EM2 Gordon: [Laughter] Yes Sir. This isn’t going to be shown to any HAZMAT people, is it
[laughter]? But we . . . a 55-gallon drum . . . it was so hard to get. They only had one fuel truck here
to go around and fuel up our generators and it’s so hard to get them because they’re so busy filling
up everybody else’s. I mean they made time for us here today to come by but when you’re riding
through the RV park you can’t drive up in there to refuel. So what we did with one of our little
Kawasaki Mules, we took a 55-gallon drum, stuck it on the back, strapped it down with a ratchet
strap and stuck a 12-volt; just like a 12 gallon per minute pump in there and we’d fill it up with our
big 550 gallon tank. Its better then carrying those little five gallon cans around [laughter], I’ll tell you
that. But yes, that was pretty neat. But we just got something in a little safer.
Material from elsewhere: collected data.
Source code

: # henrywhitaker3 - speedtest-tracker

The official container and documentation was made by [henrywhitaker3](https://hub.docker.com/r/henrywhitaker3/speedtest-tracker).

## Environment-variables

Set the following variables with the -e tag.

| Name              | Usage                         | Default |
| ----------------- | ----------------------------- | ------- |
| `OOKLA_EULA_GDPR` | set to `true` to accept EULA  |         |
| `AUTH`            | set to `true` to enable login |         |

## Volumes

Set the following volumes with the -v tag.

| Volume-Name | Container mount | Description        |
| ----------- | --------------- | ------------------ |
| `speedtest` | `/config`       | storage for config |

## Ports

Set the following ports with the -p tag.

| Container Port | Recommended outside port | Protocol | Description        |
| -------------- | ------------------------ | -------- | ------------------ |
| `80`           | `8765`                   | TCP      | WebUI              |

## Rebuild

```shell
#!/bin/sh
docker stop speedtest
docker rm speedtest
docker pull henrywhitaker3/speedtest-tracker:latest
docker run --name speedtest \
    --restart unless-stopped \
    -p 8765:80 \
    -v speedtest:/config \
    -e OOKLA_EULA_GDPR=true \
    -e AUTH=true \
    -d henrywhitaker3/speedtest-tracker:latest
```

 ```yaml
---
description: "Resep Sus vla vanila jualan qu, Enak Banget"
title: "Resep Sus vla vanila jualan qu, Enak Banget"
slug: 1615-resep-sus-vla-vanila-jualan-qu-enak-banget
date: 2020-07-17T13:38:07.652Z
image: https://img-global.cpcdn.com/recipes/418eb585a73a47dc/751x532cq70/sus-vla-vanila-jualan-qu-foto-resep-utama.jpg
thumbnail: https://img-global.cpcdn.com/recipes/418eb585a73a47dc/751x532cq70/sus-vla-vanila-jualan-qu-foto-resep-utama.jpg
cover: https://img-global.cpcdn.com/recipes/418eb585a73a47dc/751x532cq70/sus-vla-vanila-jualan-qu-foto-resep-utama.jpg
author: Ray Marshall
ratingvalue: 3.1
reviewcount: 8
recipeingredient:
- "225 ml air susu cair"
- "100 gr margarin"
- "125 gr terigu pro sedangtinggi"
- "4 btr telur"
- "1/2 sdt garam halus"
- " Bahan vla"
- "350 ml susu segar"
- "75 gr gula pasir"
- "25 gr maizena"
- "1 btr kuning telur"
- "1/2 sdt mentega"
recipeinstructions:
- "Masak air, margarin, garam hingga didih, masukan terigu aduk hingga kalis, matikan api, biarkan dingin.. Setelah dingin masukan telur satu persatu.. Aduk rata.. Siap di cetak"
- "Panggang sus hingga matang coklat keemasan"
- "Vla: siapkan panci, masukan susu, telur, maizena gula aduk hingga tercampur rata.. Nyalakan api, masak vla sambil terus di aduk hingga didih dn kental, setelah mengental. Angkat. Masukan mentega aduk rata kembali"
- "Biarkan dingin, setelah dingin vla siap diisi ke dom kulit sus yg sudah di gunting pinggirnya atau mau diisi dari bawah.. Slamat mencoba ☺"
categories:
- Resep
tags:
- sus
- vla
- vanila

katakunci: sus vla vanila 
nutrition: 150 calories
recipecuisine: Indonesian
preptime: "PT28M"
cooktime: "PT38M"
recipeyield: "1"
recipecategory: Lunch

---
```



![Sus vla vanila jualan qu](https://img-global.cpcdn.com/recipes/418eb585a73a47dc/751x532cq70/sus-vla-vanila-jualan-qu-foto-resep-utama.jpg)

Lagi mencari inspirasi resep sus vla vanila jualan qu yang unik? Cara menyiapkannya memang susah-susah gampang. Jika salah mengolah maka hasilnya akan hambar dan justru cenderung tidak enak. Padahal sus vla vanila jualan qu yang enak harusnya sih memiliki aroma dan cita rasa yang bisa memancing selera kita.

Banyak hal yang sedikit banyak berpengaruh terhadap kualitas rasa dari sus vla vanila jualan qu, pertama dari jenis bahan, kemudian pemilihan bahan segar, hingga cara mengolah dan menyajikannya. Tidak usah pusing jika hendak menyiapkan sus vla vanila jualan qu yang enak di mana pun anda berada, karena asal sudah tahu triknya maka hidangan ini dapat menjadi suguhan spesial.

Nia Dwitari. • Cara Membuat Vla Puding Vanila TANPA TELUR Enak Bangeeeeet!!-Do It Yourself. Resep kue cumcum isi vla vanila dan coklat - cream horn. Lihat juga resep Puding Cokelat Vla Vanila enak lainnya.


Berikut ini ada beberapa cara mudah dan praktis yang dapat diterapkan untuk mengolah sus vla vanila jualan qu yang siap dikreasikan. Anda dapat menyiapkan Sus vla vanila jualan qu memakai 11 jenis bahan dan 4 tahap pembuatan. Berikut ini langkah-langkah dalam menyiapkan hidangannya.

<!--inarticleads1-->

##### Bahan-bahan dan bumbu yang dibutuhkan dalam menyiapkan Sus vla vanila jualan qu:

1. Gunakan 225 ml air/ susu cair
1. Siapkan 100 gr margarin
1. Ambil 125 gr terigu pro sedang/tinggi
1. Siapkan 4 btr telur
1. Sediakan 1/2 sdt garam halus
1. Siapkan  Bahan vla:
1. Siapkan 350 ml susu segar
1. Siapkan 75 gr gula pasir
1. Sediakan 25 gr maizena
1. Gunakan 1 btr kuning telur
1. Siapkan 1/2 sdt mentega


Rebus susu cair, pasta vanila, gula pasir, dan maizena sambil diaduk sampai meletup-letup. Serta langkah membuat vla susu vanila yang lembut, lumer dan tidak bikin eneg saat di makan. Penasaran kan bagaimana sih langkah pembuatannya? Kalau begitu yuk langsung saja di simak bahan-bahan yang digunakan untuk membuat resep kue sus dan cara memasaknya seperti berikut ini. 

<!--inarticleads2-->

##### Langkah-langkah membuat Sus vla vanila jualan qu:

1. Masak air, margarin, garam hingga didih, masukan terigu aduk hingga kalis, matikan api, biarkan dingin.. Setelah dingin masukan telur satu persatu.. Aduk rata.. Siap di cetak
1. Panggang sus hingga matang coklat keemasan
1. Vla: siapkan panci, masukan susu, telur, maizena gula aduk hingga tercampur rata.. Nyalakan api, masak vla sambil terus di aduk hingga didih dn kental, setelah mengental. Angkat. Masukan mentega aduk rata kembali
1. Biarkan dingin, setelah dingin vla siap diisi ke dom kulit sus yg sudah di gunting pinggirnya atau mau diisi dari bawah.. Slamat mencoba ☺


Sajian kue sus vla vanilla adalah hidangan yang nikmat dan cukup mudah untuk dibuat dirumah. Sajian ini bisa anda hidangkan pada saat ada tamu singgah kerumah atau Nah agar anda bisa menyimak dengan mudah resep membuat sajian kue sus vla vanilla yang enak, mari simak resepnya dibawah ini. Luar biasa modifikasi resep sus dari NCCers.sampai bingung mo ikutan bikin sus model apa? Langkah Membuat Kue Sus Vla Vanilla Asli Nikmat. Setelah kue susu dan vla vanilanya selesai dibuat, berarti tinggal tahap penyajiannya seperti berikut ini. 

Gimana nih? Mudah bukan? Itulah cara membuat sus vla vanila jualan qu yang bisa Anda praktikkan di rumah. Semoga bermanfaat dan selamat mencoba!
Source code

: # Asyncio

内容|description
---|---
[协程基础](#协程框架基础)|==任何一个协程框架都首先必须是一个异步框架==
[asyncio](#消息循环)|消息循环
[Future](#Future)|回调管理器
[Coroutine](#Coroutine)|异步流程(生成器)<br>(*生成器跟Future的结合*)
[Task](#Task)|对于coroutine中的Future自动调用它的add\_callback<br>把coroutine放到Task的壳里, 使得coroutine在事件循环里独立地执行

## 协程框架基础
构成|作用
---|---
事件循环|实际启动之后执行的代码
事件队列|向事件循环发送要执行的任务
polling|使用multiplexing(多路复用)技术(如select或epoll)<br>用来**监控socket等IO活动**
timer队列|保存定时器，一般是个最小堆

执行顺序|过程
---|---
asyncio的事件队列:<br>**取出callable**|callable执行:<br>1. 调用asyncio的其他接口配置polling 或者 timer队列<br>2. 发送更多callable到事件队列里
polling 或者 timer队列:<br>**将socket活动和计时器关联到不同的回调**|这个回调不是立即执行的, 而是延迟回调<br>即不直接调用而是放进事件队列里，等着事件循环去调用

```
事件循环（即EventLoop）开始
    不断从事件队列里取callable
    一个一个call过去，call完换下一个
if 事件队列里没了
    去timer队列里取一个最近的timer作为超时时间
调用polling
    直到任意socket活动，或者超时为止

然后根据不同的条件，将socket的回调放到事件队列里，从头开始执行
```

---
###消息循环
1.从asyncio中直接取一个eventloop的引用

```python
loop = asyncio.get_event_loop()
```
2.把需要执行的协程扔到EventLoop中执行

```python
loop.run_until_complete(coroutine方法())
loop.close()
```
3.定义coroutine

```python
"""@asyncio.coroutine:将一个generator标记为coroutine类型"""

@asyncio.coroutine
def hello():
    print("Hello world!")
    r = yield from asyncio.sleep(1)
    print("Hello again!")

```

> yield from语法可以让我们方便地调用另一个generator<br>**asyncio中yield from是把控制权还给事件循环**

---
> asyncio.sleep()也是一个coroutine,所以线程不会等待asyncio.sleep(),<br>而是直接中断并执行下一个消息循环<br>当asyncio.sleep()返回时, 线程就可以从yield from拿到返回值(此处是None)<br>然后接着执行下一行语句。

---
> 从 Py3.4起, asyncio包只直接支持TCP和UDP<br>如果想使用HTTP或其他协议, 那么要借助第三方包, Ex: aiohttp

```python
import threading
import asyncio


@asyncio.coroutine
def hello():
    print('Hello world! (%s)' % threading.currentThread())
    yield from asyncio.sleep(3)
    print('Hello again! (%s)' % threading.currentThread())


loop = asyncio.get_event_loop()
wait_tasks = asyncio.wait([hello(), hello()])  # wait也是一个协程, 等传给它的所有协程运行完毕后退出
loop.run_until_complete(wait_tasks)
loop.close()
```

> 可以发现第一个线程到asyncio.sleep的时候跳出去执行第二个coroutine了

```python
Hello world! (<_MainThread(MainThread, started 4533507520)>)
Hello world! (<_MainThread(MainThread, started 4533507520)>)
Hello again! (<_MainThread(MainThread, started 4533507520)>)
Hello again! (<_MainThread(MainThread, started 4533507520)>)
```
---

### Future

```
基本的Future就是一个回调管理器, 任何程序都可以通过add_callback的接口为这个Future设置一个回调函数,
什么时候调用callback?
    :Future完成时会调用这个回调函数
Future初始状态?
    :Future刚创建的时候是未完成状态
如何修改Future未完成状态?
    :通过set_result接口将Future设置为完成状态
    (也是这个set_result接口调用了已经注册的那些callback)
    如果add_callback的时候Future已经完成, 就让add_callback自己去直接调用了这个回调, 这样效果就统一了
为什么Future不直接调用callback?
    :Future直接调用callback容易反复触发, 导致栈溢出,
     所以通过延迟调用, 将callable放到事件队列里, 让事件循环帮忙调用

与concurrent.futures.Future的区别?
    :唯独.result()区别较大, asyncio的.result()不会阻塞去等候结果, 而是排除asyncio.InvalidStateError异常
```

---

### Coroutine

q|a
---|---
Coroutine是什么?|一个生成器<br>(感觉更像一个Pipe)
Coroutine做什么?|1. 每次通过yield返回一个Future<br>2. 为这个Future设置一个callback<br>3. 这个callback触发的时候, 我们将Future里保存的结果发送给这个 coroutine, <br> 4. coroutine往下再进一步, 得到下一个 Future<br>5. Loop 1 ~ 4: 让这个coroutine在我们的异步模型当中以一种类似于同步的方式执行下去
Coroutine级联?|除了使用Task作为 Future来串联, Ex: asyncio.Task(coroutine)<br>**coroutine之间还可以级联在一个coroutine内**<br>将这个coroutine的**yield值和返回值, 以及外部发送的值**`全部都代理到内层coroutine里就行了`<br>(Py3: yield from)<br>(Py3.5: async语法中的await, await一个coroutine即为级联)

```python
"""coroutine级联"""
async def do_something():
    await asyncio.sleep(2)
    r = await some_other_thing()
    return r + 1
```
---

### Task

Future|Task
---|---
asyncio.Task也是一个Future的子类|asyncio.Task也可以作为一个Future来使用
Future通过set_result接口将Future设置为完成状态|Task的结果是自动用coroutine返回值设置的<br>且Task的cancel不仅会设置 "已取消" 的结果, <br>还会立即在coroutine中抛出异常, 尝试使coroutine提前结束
It’s bigger and plastic
that’s made to go with that truck.

Q: But you were moving diesel though so that wasn’t too unsafe.

EM2 Gordon: No Sir, diesel is not that flammable. It was pretty much what we had to do to get by
at that point [chuckle].

Q: There was a need and there was a fix.

EM2 Gordon: That’s right [chuckle]. It was either, “Okay, carry 100 five gallon cans over here and
fill them up or we could fix that up and go do it.

Q: Lastly, is there anything you want to share with us about this whole experience?

EM2 Gordon: I just want to throw back at a point again. You know here at this base, if we didn’t
have a captain like we have and an XO like we have, or an Ops like we have, I mean the command
has just made it more then better to work here. I mean there hasn’t been a time I think; only a
period of a day, maybe three or four, where I just wanted to get out of here just because I was so
aggravated. But it’s nothing like that. I mean you want to work for these guys. These are guys you
want to work for because you know they’ll take care of you in the long run and that’s pretty much the
way I see it. And everybody working together; teamwork, whether you’re flying a Coast Guard
helicopter, driving a boat, everybody’s got a job to do and just like it happened during this time, if
everybody does their job then everybody, I mean you’ll benefit from it.

Q: Very good. Well thank you very much.